**DATA EXCERPTS**.
== Segment start ==

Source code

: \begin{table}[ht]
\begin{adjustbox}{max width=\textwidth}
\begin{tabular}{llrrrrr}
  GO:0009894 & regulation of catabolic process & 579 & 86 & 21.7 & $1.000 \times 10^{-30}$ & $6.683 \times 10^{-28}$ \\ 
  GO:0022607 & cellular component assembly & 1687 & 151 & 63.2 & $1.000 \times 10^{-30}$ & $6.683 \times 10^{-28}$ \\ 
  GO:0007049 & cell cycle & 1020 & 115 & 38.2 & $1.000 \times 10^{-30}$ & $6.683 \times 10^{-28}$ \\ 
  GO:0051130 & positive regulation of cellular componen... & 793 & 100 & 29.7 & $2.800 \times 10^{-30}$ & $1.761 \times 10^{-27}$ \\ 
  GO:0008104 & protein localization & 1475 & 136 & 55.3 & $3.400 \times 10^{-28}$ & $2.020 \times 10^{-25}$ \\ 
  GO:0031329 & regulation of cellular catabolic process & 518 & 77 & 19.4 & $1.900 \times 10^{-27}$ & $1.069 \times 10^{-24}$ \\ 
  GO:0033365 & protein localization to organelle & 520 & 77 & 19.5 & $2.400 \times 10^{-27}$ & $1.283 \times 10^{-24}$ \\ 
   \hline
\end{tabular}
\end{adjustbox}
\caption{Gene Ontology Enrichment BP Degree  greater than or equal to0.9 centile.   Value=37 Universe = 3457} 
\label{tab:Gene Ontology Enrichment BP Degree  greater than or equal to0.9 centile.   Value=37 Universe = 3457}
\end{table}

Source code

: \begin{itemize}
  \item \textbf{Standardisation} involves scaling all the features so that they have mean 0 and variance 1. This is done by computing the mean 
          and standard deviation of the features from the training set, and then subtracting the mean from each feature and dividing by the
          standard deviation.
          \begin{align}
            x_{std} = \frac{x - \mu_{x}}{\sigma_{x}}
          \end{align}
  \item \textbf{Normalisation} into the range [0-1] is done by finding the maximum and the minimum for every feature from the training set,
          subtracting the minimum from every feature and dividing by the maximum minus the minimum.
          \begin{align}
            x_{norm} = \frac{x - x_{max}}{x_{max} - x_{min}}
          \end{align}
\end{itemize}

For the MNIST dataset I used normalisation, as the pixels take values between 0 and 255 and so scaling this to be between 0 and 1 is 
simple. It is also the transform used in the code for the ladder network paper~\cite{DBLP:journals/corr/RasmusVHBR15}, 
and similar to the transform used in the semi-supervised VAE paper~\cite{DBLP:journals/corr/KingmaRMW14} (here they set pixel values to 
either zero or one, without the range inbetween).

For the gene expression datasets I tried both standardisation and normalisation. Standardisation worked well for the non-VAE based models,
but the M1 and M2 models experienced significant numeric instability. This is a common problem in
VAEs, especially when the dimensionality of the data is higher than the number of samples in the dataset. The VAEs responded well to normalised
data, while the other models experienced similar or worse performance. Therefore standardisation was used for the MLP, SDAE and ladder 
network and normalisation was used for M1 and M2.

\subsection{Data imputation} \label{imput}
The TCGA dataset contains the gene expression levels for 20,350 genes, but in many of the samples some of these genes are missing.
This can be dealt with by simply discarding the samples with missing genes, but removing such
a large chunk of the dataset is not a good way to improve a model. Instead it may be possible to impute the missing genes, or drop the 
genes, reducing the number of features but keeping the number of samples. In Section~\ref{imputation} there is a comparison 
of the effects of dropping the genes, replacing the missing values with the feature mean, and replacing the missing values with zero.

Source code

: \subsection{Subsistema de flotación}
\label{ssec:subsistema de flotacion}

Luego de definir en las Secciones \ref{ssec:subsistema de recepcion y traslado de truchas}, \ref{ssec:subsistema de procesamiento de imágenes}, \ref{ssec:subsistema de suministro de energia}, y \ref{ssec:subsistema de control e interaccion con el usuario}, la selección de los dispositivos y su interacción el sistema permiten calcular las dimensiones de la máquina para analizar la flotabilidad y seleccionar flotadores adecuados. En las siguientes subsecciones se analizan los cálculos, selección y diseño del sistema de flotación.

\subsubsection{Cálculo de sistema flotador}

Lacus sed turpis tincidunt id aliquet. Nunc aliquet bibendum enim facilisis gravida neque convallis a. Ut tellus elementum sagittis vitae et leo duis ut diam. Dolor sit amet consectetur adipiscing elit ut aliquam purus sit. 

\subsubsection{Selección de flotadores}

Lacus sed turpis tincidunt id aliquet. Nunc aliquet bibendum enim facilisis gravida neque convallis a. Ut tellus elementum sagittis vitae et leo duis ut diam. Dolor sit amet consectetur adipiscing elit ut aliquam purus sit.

== Segment end ==

**WHAT THE TASK ASKS**. Every line of the listing should be given again exactly.

**REPLY TO THE EXERCISE**.
Source code

: \begin{table}[ht]
\begin{adjustbox}{max width=\textwidth}
\begin{tabular}{llrrrrr}
  GO:0009894 & regulation of catabolic process & 579 & 86 & 21.7 & $1.000 \times 10^{-30}$ & $6.683 \times 10^{-28}$ \\ 
  GO:0022607 & cellular component assembly & 1687 & 151 & 63.2 & $1.000 \times 10^{-30}$ & $6.683 \times 10^{-28}$ \\ 
  GO:0007049 & cell cycle & 1020 & 115 & 38.2 & $1.000 \times 10^{-30}$ & $6.683 \times 10^{-28}$ \\ 
  GO:0051130 & positive regulation of cellular componen... & 793 & 100 & 29.7 & $2.800 \times 10^{-30}$ & $1.761 \times 10^{-27}$ \\ 
  GO:0008104 & protein localization & 1475 & 136 & 55.3 & $3.400 \times 10^{-28}$ & $2.020 \times 10^{-25}$ \\ 
  GO:0031329 & regulation of cellular catabolic process & 518 & 77 & 19.4 & $1.900 \times 10^{-27}$ & $1.069 \times 10^{-24}$ \\ 
  GO:0033365 & protein localization to organelle & 520 & 77 & 19.5 & $2.400 \times 10^{-27}$ & $1.283 \times 10^{-24}$ \\ 
   \hline
\end{tabular}
\end{adjustbox}
\caption{Gene Ontology Enrichment BP Degree  greater than or equal to0.9 centile.   Value=37 Universe = 3457} 
\label{tab:Gene Ontology Enrichment BP Degree  greater than or equal to0.9 centile.   Value=37 Universe = 3457}
\end{table}

Source code

: \begin{itemize}
  \item \textbf{Standardisation} involves scaling all the features so that they have mean 0 and variance 1. This is done by computing the mean 
          and standard deviation of the features from the training set, and then subtracting the mean from each feature and dividing by the
          standard deviation.
          \begin{align}
            x_{std} = \frac{x - \mu_{x}}{\sigma_{x}}
          \end{align}
  \item \textbf{Normalisation} into the range [0-1] is done by finding the maximum and the minimum for every feature from the training set,
          subtracting the minimum from every feature and dividing by the maximum minus the minimum.
          \begin{align}
            x_{norm} = \frac{x - x_{max}}{x_{max} - x_{min}}
          \end{align}
\end{itemize}

For the MNIST dataset I used normalisation, as the pixels take values between 0 and 255 and so scaling this to be between 0 and 1 is 
simple. It is also the transform used in the code for the ladder network paper~\cite{DBLP:journals/corr/RasmusVHBR15}, 
and similar to the transform used in the semi-supervised VAE paper~\cite{DBLP:journals/corr/KingmaRMW14} (here they set pixel values to 
either zero or one, without the range inbetween).

For the gene expression datasets I tried both standardisation and normalisation. Standardisation worked well for the non-VAE based models,
but the M1 and M2 models experienced significant numeric instability. This is a common problem in
VAEs, especially when the dimensionality of the data is higher than the number of samples in the dataset. The VAEs responded well to normalised
data, while the other models experienced similar or worse performance. Therefore standardisation was used for the MLP, SDAE and ladder 
network and normalisation was used for M1 and M2.

\subsection{Data imputation} \label{imput}
The TCGA dataset contains the gene expression levels for 20,350 genes, but in many of the samples some of these genes are missing.
This can be dealt with by simply discarding the samples with missing genes, but removing such
a large chunk of the dataset is not a good way to improve a model. Instead it may be possible to impute the missing genes, or drop the 
genes, reducing the number of features but keeping the number of samples. In Section~\ref{imputation} there is a comparison 
of the effects of dropping the genes, replacing the missing values with the feature mean, and replacing the missing values with zero.

Source code

: \subsection{Subsistema de flotación}
\label{ssec:subsistema de flotacion}

Luego de definir en las Secciones \ref{ssec:subsistema de recepcion y traslado de truchas}, \ref{ssec:subsistema de procesamiento de imágenes}, \ref{ssec:subsistema de suministro de energia}, y \ref{ssec:subsistema de control e interaccion con el usuario}, la selección de los dispositivos y su interacción el sistema permiten calcular las dimensiones de la máquina para analizar la flotabilidad y seleccionar flotadores adecuados. En las siguientes subsecciones se analizan los cálculos, selección y diseño del sistema de flotación.

\subsubsection{Cálculo de sistema flotador}

Lacus sed turpis tincidunt id aliquet. Nunc aliquet bibendum enim facilisis gravida neque convallis a. Ut tellus elementum sagittis vitae et leo duis ut diam. Dolor sit amet consectetur adipiscing elit ut aliquam purus sit. 

\subsubsection{Selección de flotadores}

Lacus sed turpis tincidunt id aliquet. Nunc aliquet bibendum enim facilisis gravida neque convallis a. Ut tellus elementum sagittis vitae et leo duis ut diam. Dolor sit amet consectetur adipiscing elit ut aliquam purus sit.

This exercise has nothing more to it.